Mr. Lu graduated from the Wuhan University of Technology with a bachelor’s degree in Nautical Mechanical Engineering in 1991 and from Huazhong University of Science and Technology with a master’s degree and a doctorate degree both in Management Science and Engineering Studies in 1997 and 2006, respectively.
As at the Latest Practicable Date, Mr. Lu does not have any interests in Shares, underlying Shares or debentures of the Company within the meaning of Part XV of the SFO.
There is a letter of appointment entered into between the Company and Mr. Lu for a term of three years with effect from 7 September 2010. The appointment is subject to the provisions of retirement and rotation of Directors under the Articles of Association. Mr. Lu is not entitled to any director’s emoluments.

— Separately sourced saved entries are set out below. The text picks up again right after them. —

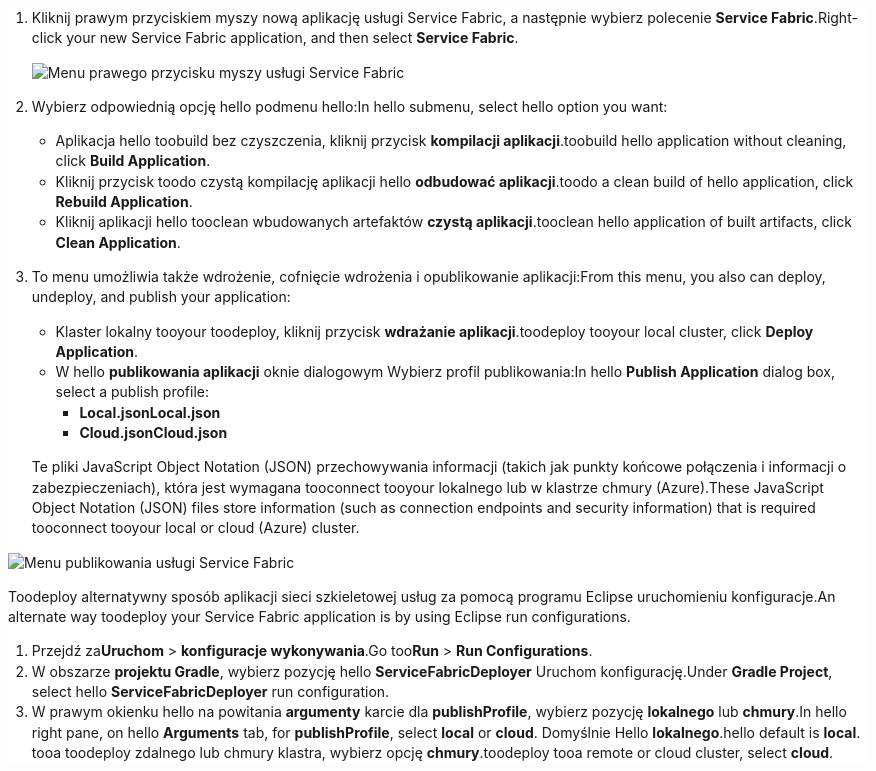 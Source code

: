 1.  <span data-ttu-id="cfde7-144">Kliknij prawym przyciskiem myszy nową aplikację usługi Service Fabric, a następnie wybierz polecenie **Service Fabric**.</span><span class="sxs-lookup"><span data-stu-id="cfde7-144">Right-click your new Service Fabric application, and then select **Service Fabric**.</span></span>

    ![Menu prawego przycisku myszy usługi Service Fabric][publish/RightClick]

2. <span data-ttu-id="cfde7-146">Wybierz odpowiednią opcję hello podmenu hello:</span><span class="sxs-lookup"><span data-stu-id="cfde7-146">In hello submenu, select hello option you want:</span></span>
    -   <span data-ttu-id="cfde7-147">Aplikacja hello toobuild bez czyszczenia, kliknij przycisk **kompilacji aplikacji**.</span><span class="sxs-lookup"><span data-stu-id="cfde7-147">toobuild hello application without cleaning, click **Build Application**.</span></span>
    -   <span data-ttu-id="cfde7-148">Kliknij przycisk toodo czystą kompilację aplikacji hello **odbudować aplikacji**.</span><span class="sxs-lookup"><span data-stu-id="cfde7-148">toodo a clean build of hello application, click **Rebuild Application**.</span></span>
    -   <span data-ttu-id="cfde7-149">Kliknij aplikacji hello tooclean wbudowanych artefaktów **czystą aplikacji**.</span><span class="sxs-lookup"><span data-stu-id="cfde7-149">tooclean hello application of built artifacts, click **Clean Application**.</span></span>

3.  <span data-ttu-id="cfde7-150">To menu umożliwia także wdrożenie, cofnięcie wdrożenia i opublikowanie aplikacji:</span><span class="sxs-lookup"><span data-stu-id="cfde7-150">From this menu, you also can deploy, undeploy, and publish your application:</span></span>
    -   <span data-ttu-id="cfde7-151">Klaster lokalny tooyour toodeploy, kliknij przycisk **wdrażanie aplikacji**.</span><span class="sxs-lookup"><span data-stu-id="cfde7-151">toodeploy tooyour local cluster, click **Deploy Application**.</span></span>
    -   <span data-ttu-id="cfde7-152">W hello **publikowania aplikacji** oknie dialogowym Wybierz profil publikowania:</span><span class="sxs-lookup"><span data-stu-id="cfde7-152">In hello **Publish Application** dialog box, select a publish profile:</span></span>
        -  <span data-ttu-id="cfde7-153">**Local.json**</span><span class="sxs-lookup"><span data-stu-id="cfde7-153">**Local.json**</span></span>
        -  <span data-ttu-id="cfde7-154">**Cloud.json**</span><span class="sxs-lookup"><span data-stu-id="cfde7-154">**Cloud.json**</span></span>

     <span data-ttu-id="cfde7-155">Te pliki JavaScript Object Notation (JSON) przechowywania informacji (takich jak punkty końcowe połączenia i informacji o zabezpieczeniach), która jest wymagana tooconnect tooyour lokalnego lub w klastrze chmury (Azure).</span><span class="sxs-lookup"><span data-stu-id="cfde7-155">These JavaScript Object Notation (JSON) files store information (such as connection endpoints and security information) that is required tooconnect tooyour local or cloud (Azure) cluster.</span></span>

  ![Menu publikowania usługi Service Fabric][publish/Publish]

<span data-ttu-id="cfde7-157">Toodeploy alternatywny sposób aplikacji sieci szkieletowej usług za pomocą programu Eclipse uruchomieniu konfiguracje.</span><span class="sxs-lookup"><span data-stu-id="cfde7-157">An alternate way toodeploy your Service Fabric application is by using Eclipse run configurations.</span></span>

  1.    <span data-ttu-id="cfde7-158">Przejdź za**Uruchom** > **konfiguracje wykonywania**.</span><span class="sxs-lookup"><span data-stu-id="cfde7-158">Go too**Run** > **Run Configurations**.</span></span>
  2.    <span data-ttu-id="cfde7-159">W obszarze **projektu Gradle**, wybierz pozycję hello **ServiceFabricDeployer** Uruchom konfigurację.</span><span class="sxs-lookup"><span data-stu-id="cfde7-159">Under **Gradle Project**, select hello **ServiceFabricDeployer** run configuration.</span></span>
  3.    <span data-ttu-id="cfde7-160">W prawym okienku hello na powitania **argumenty** karcie dla **publishProfile**, wybierz pozycję **lokalnego** lub **chmury**.</span><span class="sxs-lookup"><span data-stu-id="cfde7-160">In hello right pane, on hello **Arguments** tab, for **publishProfile**, select **local** or **cloud**.</span></span>  <span data-ttu-id="cfde7-161">Domyślnie Hello **lokalnego**.</span><span class="sxs-lookup"><span data-stu-id="cfde7-161">hello default is **local**.</span></span> <span data-ttu-id="cfde7-162">tooa toodeploy zdalnego lub chmury klastra, wybierz opcję **chmury**.</span><span class="sxs-lookup"><span data-stu-id="cfde7-162">toodeploy tooa remote or cloud cluster, select **cloud**.</span></span>

[sf-eclipse-plugin-install]: ./media/service-fabric-get-started-eclipse/service-fabric-eclipse-plugin.png
[publish/Publish]: ./media/service-fabric-get-started-eclipse/publish/Publish.png
[publish/RightClick]: ./media/service-fabric-get-started-eclipse/publish/RightClick.png
[add-service/p1]: ./media/service-fabric-get-started-eclipse/add-service/p1.png
[add-service/p2]: ./media/service-fabric-get-started-eclipse/add-service/p2.png
[add-service/p3]: ./media/service-fabric-get-started-eclipse/add-service/p3.png
[add-service/p4]: ./media/service-fabric-get-started-eclipse/add-service/p4.png
[buildship-update]: https://projects.eclipse.org/projects/tools.buildship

Save as disclosed above, (i) Mr. Lu did not hold any other directorships in any public companies, the securities of which are listed on any securities market in Hong Kong or overseas in the last three years; (ii) he does not hold any other positions in the Company and its subsidiaries; and (iii) he does not have any relationship with any Directors, senior management, substantial shareholders or controlling shareholders of the Company.
There is no information to be disclosed pursuant to any of the requirements of the provisions under Rules 13.51(2)(h) to 13.51(2)(v) of the Listing Rules and there is no other matter that needs to be brought to the attention to the Shareholders in respect of Mr. Lu’s appointment.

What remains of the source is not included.